Elasticsearch is probably the most commonly used in-memory database. At least, if we narrow the scope to self-hosted databases. It is designed for many other scenarios, and it can be used to store (almost) any type of data. As such, it is almost perfect for storing logs which could come in many different formats. Given its flexibility, some use it for metrics as well and, as such, Elasticsearch competes with Prometheus. We'll leave metrics aside, for now, and focus only on logs.

The EFK (Elasticsearch, Fluentd, and Kibana) stack consists of three components. Data is stored in Elasticsearch, logs are collected, transformed, and pushed to the DB by Fluentd, and Kibana is used as UI through which we can explore data stored in Elasticsearch. If you are used to ELK (Logstash instead of Fluentd), the setup that follows should be familiar.

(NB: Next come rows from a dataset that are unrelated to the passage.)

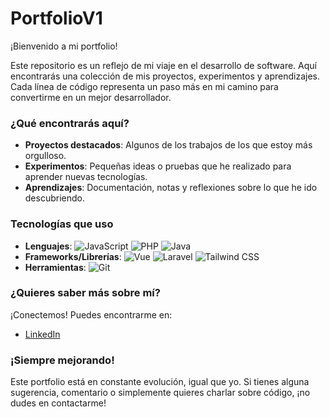 # PortfolioV1

¡Bienvenido a mi portfolio!

Este repositorio es un reflejo de mi viaje en el desarrollo de software. Aquí encontrarás una colección de mis proyectos, experimentos y aprendizajes. Cada línea de código representa un paso más en mi camino para convertirme en un mejor desarrollador.

### **¿Qué encontrarás aquí?**
- **Proyectos destacados**: Algunos de los trabajos de los que estoy más orgulloso.
- **Experimentos**: Pequeñas ideas o pruebas que he realizado para aprender nuevas tecnologías.
- **Aprendizajes**: Documentación, notas y reflexiones sobre lo que he ido descubriendo.

### **Tecnologías que uso**
- **Lenguajes**:
  ![JavaScript](https://img.shields.io/badge/JavaScript-F7DF1E?style=for-the-badge&logo=javascript&logoColor=black)
  ![PHP](https://img.shields.io/badge/PHP-777BB4?style=for-the-badge&logo=php&logoColor=white)
  ![Java](https://img.shields.io/badge/Java-007396?style=for-the-badge&logo=java&logoColor=white)
- **Frameworks/Librerías**:
  ![Vue](https://img.shields.io/badge/Vue.js-35495E?style=for-the-badge&logo=vue.js&logoColor=4FC08D)
  ![Laravel](https://img.shields.io/badge/Laravel-FF2D20?style=for-the-badge&logo=laravel&logoColor=white)
  ![Tailwind CSS](https://img.shields.io/badge/Tailwind_CSS-38B2AC?style=for-the-badge&logo=tailwind-css&logoColor=white)
- **Herramientas**:
  ![Git](https://img.shields.io/badge/Git-F05032?style=for-the-badge&logo=git&logoColor=white)

### **¿Quieres saber más sobre mí?**
¡Conectemos! Puedes encontrarme en:
- [LinkedIn](https://www.linkedin.com/in/emmanuel-barral-giraldo-9817b8310/)

### **¡Siempre mejorando!**
Este portfolio está en constante evolución, igual que yo. Si tienes alguna sugerencia, comentario o simplemente quieres charlar sobre código, ¡no dudes en contactarme!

The first components we'll install is Elasticsearch. Without it, Fluentd would not have a destination to ship logs, and Kibana would not have a source of data.

As you might have guessed, we'll continue using Helm and, fortunately, Elasticsearch Chart (https://github.com/helm/charts/tree/master/stable/elasticsearch) is already available in the stable channel. I'm confident that you know how to find the chart and explore all the values you can use. So, we'll jump straight into the values I prepared. They are the bare minimum and contain only the resources.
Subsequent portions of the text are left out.